***** Provided material

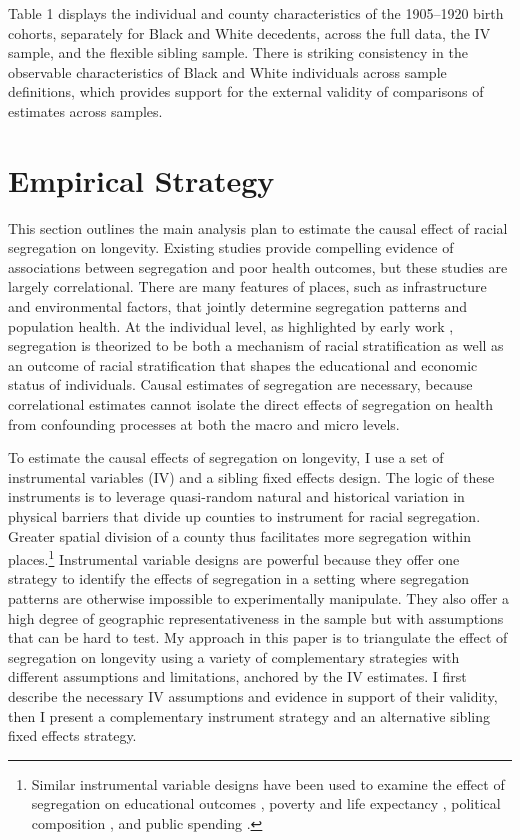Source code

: \documentclass[11pt]{article}
\begin{document}
Table 1 displays the individual and county characteristics of the 1905--1920 birth cohorts, separately for Black and White decedents, across the full data, the IV sample, and the flexible sibling sample. There is striking consistency in the observable characteristics of Black and White individuals across sample definitions, which provides support for the external validity of comparisons of estimates across samples. 




\section{Empirical Strategy}

This section outlines the main analysis plan to estimate the causal effect of racial segregation on longevity. Existing studies provide compelling evidence of associations between segregation and poor health outcomes, but these studies are largely correlational. There are many features of places, such as infrastructure and environmental factors, that jointly determine segregation patterns and population health. At the individual level, as highlighted by early work \citep{massey_effect_1987}, segregation is theorized to be both a mechanism of racial stratification as well as an outcome of racial stratification that shapes the educational and economic status of individuals. Causal estimates of segregation are necessary, because correlational estimates cannot isolate the direct effects of segregation on health from confounding processes at both the macro and micro levels. 

To estimate the causal effects of segregation on longevity, I use a set of instrumental variables (IV) and a sibling fixed effects design. The logic of these instruments is to leverage quasi-random natural and historical variation in physical barriers that divide up counties to instrument for racial segregation. Greater spatial division of a county thus facilitates more segregation within places.\footnote{Similar instrumental variable designs have been used to examine the effect of segregation on educational outcomes \citep{cutler_are_1997,quillian_does_2014}, poverty and life expectancy \citep{ananat_wrong_2011,hendi_where_2024}, political composition \citep{ananat_segregation_2009}, and public spending \citep{trounstine_segregation_2016}.}
Instrumental variable designs are powerful because they offer one strategy to identify the effects of segregation in a setting where segregation patterns are otherwise impossible to experimentally manipulate. They also offer a high degree of geographic representativeness in the sample but with assumptions that can be hard to test. My approach in this paper is to triangulate the effect of segregation on longevity using a variety of complementary strategies with different assumptions and limitations, anchored by the IV estimates. I first describe the necessary IV assumptions and evidence in support of their validity, then I present a complementary instrument strategy and an alternative sibling fixed effects strategy.
\end{document}
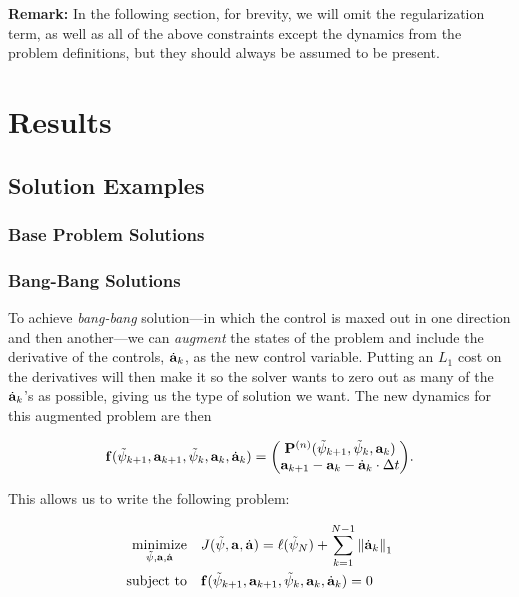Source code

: \documentclass{article}
\newcommand{\isopsi}{\tilde \psi}
\newcommand{\minimize}[1]{\underset{#1}{\text{minimize}}}
\newcommand{\st}{\text{subject to}}
\begin{document}
\noindent
\textbf{Remark:} In the following section, for brevity, we will omit the regularization term, as well as all of the above constraints except the dynamics from the problem definitions, but they should always be assumed to be present.



\section{Results}

\subsection{Solution Examples}

\subsubsection*{Base Problem Solutions}

\subsubsection*{Bang-Bang Solutions}

To achieve \textit{bang-bang} solution---in which the control is maxed out in one direction and then another---we can \textit{augment} the states of the problem and include the derivative of the controls, $\dot{\vb{a}}_k$, as the new control variable.  Putting an $L_1$ cost on the derivatives will then make it so the solver wants to zero out as many of the $\dot{\vb{a}}_k$'s as possible, giving us the type of solution we want. The new dynamics for this augmented problem are then

\begin{equation}
  \vb{f}(\isopsi_{k+1}, \vb{a}_{k+1}, \isopsi_k, \vb{a}_k, \dot{\vb{a}}_k) = \mqty(\vb{P}^{(n)}(\isopsi_{k+1}, \isopsi_k, \vb{a}_k) \\ \vb{a}_{k+1} - \vb{a}_k - \dot{\vb{a}}_k \cdot \Delta t).
\end{equation}

\noindent
This allows us to write the following problem:

\begin{align}
  \minimize{\isopsi, \vb{a}, \dot{\vb{a}}} \quad & J(\isopsi, \vb{a}, \dot{\vb{a}}) = \ell(\isopsi_N) + \sum_{k=1}^{N-1} \norm{\dot{\vb{a}}_k}_1 \\
  \st \quad & \vb{f}(\isopsi_{k+1}, \vb{a}_{k+1}, \isopsi_k, \vb{a}_k, \dot{\vb{a}}_k) = 0
\end{align}
\end{document}

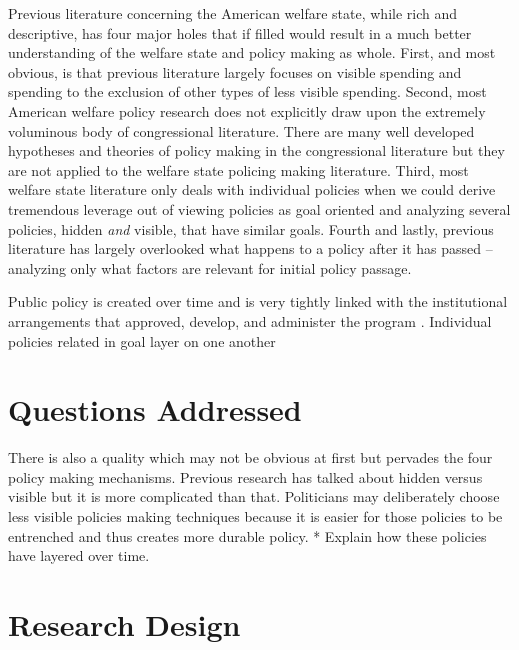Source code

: \documentclass[12pt]{article}
\begin{document}
Previous literature concerning the American welfare state, while rich and descriptive, has four major holes that if filled would result in a much better understanding of the welfare state and policy making as whole. First, and most obvious, is that previous literature largely focuses on visible spending and spending to the exclusion of other types of less visible spending. Second, most American welfare policy research does not explicitly draw upon the extremely voluminous body of congressional literature. There are many well developed hypotheses and theories of policy making in the congressional literature but they are not applied to the welfare state policing making literature. Third, most welfare state literature only deals with individual policies when we could derive tremendous leverage out of viewing policies as goal oriented and analyzing several policies, hidden \emph{and} visible, that have similar goals. Fourth and lastly, previous literature has largely overlooked what happens to a policy after it has passed -- analyzing only what factors are relevant for initial policy passage.

Public policy is created over time and is very tightly linked with the institutional arrangements that approved, develop, and administer the program \citep{pierson2004b}. Individual policies related in goal layer on one another 
 
\section{Questions Addressed}


\citep{elving1996}


There is also a quality which may not be obvious at first but pervades the four policy making mechanisms. Previous research has talked about hidden versus visible but it is more complicated than that. Politicians may deliberately choose less visible policies making techniques because it is easier for those policies to be entrenched and thus creates more durable policy.
		* Explain how these policies have layered over time.


\section{Research Design}





\newpage
    {}


\end{document}
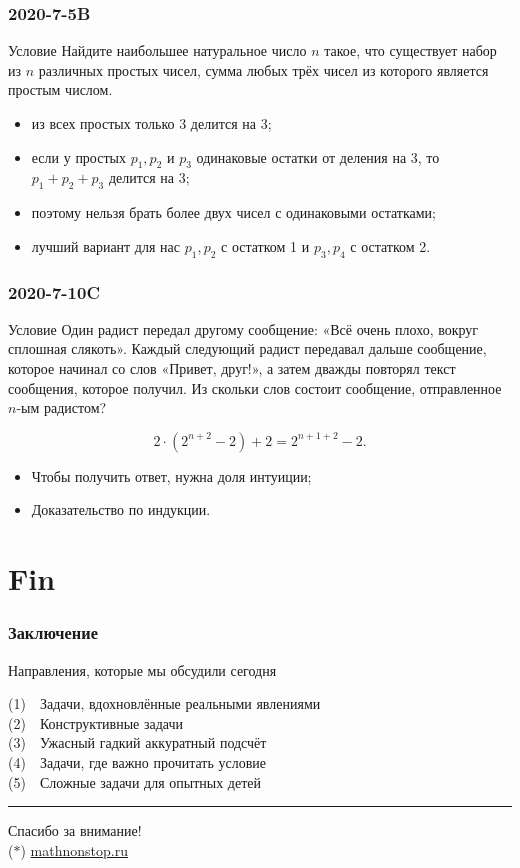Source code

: \documentclass[aspectratio=1610,12pt]{beamer}
\def\ll{\left(} \def\rr{\right)}
\def\usl#1{\begin{block}{Условие} #1 \end{block} \medskip\pause}
\begin{document}
\begin{frame} \frametitle{2020-7-5B}
\usl{Найдите наибольшее натуральное число $n$ такое, что существует набор из $n$ различных простых чисел, сумма любых трёх чисел из которого является простым числом.}

\begin{itemize}
	\item из всех простых только 3 делится на 3;
	\item если у простых $p_1, p_2$ и $p_3$ одинаковые остатки от деления на 3, то $p_1+p_2+p_3$ делится на 3;
	\item поэтому нельзя брать более двух чисел с одинаковыми остатками;
	\item лучший вариант для нас $p_1, p_2$ с остатком 1 и $p_3, p_4$ с остатком 2.
\end{itemize}

\end{frame}

\begin{frame} \frametitle{2020-7-10C}
\usl{Один радист передал другому сообщение: «Всё очень плохо, вокруг сплошная слякоть». Каждый следующий радист передавал дальше сообщение, которое начинал со слов «Привет, друг!», а затем дважды повторял текст сообщения, которое получил. Из скольки слов состоит сообщение, отправленное $n$-ым радистом?}

	$$2 \cdot \ll 2^{n+2} - 2 \rr + 2 = 2^{n+1+2} - 2.$$

\begin{itemize}
	\item Чтобы получить ответ, нужна доля интуиции;
	\item Доказательство по индукции.
\end{itemize}

\end{frame}



\section[Конец]{Fin}

\def\fitem#1#2{\textcolor{hard}{\small (#1)}~~#2 \medskip \\}

\begin{frame} \frametitle{Заключение}

\textcolor{hard}{Направления, которые мы обсудили сегодня} \medskip

\fitem{1}{Задачи, вдохновлённые реальными явлениями}
\fitem{2}{Конструктивные задачи}
\fitem{3}{Ужасный гадкий аккуратный подсчёт}
\fitem{4}{Задачи, где важно прочитать условие}
\fitem{5}{Сложные задачи для опытных детей \vspace{6mm}}

\hrule
\begin{center}
	{\LARGE Спасибо за внимание!} \smallskip \\
	{\footnotesize \textcolor{hard}{($*$)\quad}
		\url{mathnonstop.ru}
		\phantom{($*$)\quad}}
\end{center} \vspace{2.4mm}
\end{frame}
\end{document}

**********

> [What is required] All of the material must be repeated exactly in the answer, apart from the pictures.

> [Expected answer]
Source code

: \documentclass[11pt]{article}
\begin{document}
Table 1 displays the individual and county characteristics of the 1905--1920 birth cohorts, separately for Black and White decedents, across the full data, the IV sample, and the flexible sibling sample. There is striking consistency in the observable characteristics of Black and White individuals across sample definitions, which provides support for the external validity of comparisons of estimates across samples. 




\section{Empirical Strategy}

This section outlines the main analysis plan to estimate the causal effect of racial segregation on longevity. Existing studies provide compelling evidence of associations between segregation and poor health outcomes, but these studies are largely correlational. There are many features of places, such as infrastructure and environmental factors, that jointly determine segregation patterns and population health. At the individual level, as highlighted by early work \citep{massey_effect_1987}, segregation is theorized to be both a mechanism of racial stratification as well as an outcome of racial stratification that shapes the educational and economic status of individuals. Causal estimates of segregation are necessary, because correlational estimates cannot isolate the direct effects of segregation on health from confounding processes at both the macro and micro levels. 

To estimate the causal effects of segregation on longevity, I use a set of instrumental variables (IV) and a sibling fixed effects design. The logic of these instruments is to leverage quasi-random natural and historical variation in physical barriers that divide up counties to instrument for racial segregation. Greater spatial division of a county thus facilitates more segregation within places.\footnote{Similar instrumental variable designs have been used to examine the effect of segregation on educational outcomes \citep{cutler_are_1997,quillian_does_2014}, poverty and life expectancy \citep{ananat_wrong_2011,hendi_where_2024}, political composition \citep{ananat_segregation_2009}, and public spending \citep{trounstine_segregation_2016}.}
Instrumental variable designs are powerful because they offer one strategy to identify the effects of segregation in a setting where segregation patterns are otherwise impossible to experimentally manipulate. They also offer a high degree of geographic representativeness in the sample but with assumptions that can be hard to test. My approach in this paper is to triangulate the effect of segregation on longevity using a variety of complementary strategies with different assumptions and limitations, anchored by the IV estimates. I first describe the necessary IV assumptions and evidence in support of their validity, then I present a complementary instrument strategy and an alternative sibling fixed effects strategy.
\end{document}
Source code

: \documentclass{article}
\newcommand{\isopsi}{\tilde \psi}
\newcommand{\minimize}[1]{\underset{#1}{\text{minimize}}}
\newcommand{\st}{\text{subject to}}
\begin{document}
\noindent
\textbf{Remark:} In the following section, for brevity, we will omit the regularization term, as well as all of the above constraints except the dynamics from the problem definitions, but they should always be assumed to be present.



\section{Results}

\subsection{Solution Examples}

\subsubsection*{Base Problem Solutions}

\subsubsection*{Bang-Bang Solutions}

To achieve \textit{bang-bang} solution---in which the control is maxed out in one direction and then another---we can \textit{augment} the states of the problem and include the derivative of the controls, $\dot{\vb{a}}_k$, as the new control variable.  Putting an $L_1$ cost on the derivatives will then make it so the solver wants to zero out as many of the $\dot{\vb{a}}_k$'s as possible, giving us the type of solution we want. The new dynamics for this augmented problem are then

\begin{equation}
  \vb{f}(\isopsi_{k+1}, \vb{a}_{k+1}, \isopsi_k, \vb{a}_k, \dot{\vb{a}}_k) = \mqty(\vb{P}^{(n)}(\isopsi_{k+1}, \isopsi_k, \vb{a}_k) \\ \vb{a}_{k+1} - \vb{a}_k - \dot{\vb{a}}_k \cdot \Delta t).
\end{equation}

\noindent
This allows us to write the following problem:

\begin{align}
  \minimize{\isopsi, \vb{a}, \dot{\vb{a}}} \quad & J(\isopsi, \vb{a}, \dot{\vb{a}}) = \ell(\isopsi_N) + \sum_{k=1}^{N-1} \norm{\dot{\vb{a}}_k}_1 \\
  \st \quad & \vb{f}(\isopsi_{k+1}, \vb{a}_{k+1}, \isopsi_k, \vb{a}_k, \dot{\vb{a}}_k) = 0
\end{align}
\end{document}

Source code

: \documentclass[12pt]{article}
\begin{document}
Previous literature concerning the American welfare state, while rich and descriptive, has four major holes that if filled would result in a much better understanding of the welfare state and policy making as whole. First, and most obvious, is that previous literature largely focuses on visible spending and spending to the exclusion of other types of less visible spending. Second, most American welfare policy research does not explicitly draw upon the extremely voluminous body of congressional literature. There are many well developed hypotheses and theories of policy making in the congressional literature but they are not applied to the welfare state policing making literature. Third, most welfare state literature only deals with individual policies when we could derive tremendous leverage out of viewing policies as goal oriented and analyzing several policies, hidden \emph{and} visible, that have similar goals. Fourth and lastly, previous literature has largely overlooked what happens to a policy after it has passed -- analyzing only what factors are relevant for initial policy passage.

Public policy is created over time and is very tightly linked with the institutional arrangements that approved, develop, and administer the program \citep{pierson2004b}. Individual policies related in goal layer on one another 
 
\section{Questions Addressed}


\citep{elving1996}


There is also a quality which may not be obvious at first but pervades the four policy making mechanisms. Previous research has talked about hidden versus visible but it is more complicated than that. Politicians may deliberately choose less visible policies making techniques because it is easier for those policies to be entrenched and thus creates more durable policy.
		* Explain how these policies have layered over time.


\section{Research Design}





\newpage
    {}


\end{document}
Source code

: \documentclass[aspectratio=1610,12pt]{beamer}
\def\ll{\left(} \def\rr{\right)}
\def\usl#1{\begin{block}{Условие} #1 \end{block} \medskip\pause}
\begin{document}
\begin{frame} \frametitle{2020-7-5B}
\usl{Найдите наибольшее натуральное число $n$ такое, что существует набор из $n$ различных простых чисел, сумма любых трёх чисел из которого является простым числом.}

\begin{itemize}
	\item из всех простых только 3 делится на 3;
	\item если у простых $p_1, p_2$ и $p_3$ одинаковые остатки от деления на 3, то $p_1+p_2+p_3$ делится на 3;
	\item поэтому нельзя брать более двух чисел с одинаковыми остатками;
	\item лучший вариант для нас $p_1, p_2$ с остатком 1 и $p_3, p_4$ с остатком 2.
\end{itemize}

\end{frame}

\begin{frame} \frametitle{2020-7-10C}
\usl{Один радист передал другому сообщение: «Всё очень плохо, вокруг сплошная слякоть». Каждый следующий радист передавал дальше сообщение, которое начинал со слов «Привет, друг!», а затем дважды повторял текст сообщения, которое получил. Из скольки слов состоит сообщение, отправленное $n$-ым радистом?}

	$$2 \cdot \ll 2^{n+2} - 2 \rr + 2 = 2^{n+1+2} - 2.$$

\begin{itemize}
	\item Чтобы получить ответ, нужна доля интуиции;
	\item Доказательство по индукции.
\end{itemize}

\end{frame}



\section[Конец]{Fin}

\def\fitem#1#2{\textcolor{hard}{\small (#1)}~~#2 \medskip \\}

\begin{frame} \frametitle{Заключение}

\textcolor{hard}{Направления, которые мы обсудили сегодня} \medskip

\fitem{1}{Задачи, вдохновлённые реальными явлениями}
\fitem{2}{Конструктивные задачи}
\fitem{3}{Ужасный гадкий аккуратный подсчёт}
\fitem{4}{Задачи, где важно прочитать условие}
\fitem{5}{Сложные задачи для опытных детей \vspace{6mm}}

\hrule
\begin{center}
	{\LARGE Спасибо за внимание!} \smallskip \\
	{\footnotesize \textcolor{hard}{($*$)\quad}
		\url{mathnonstop.ru}
		\phantom{($*$)\quad}}
\end{center} \vspace{2.4mm}
\end{frame}
\end{document}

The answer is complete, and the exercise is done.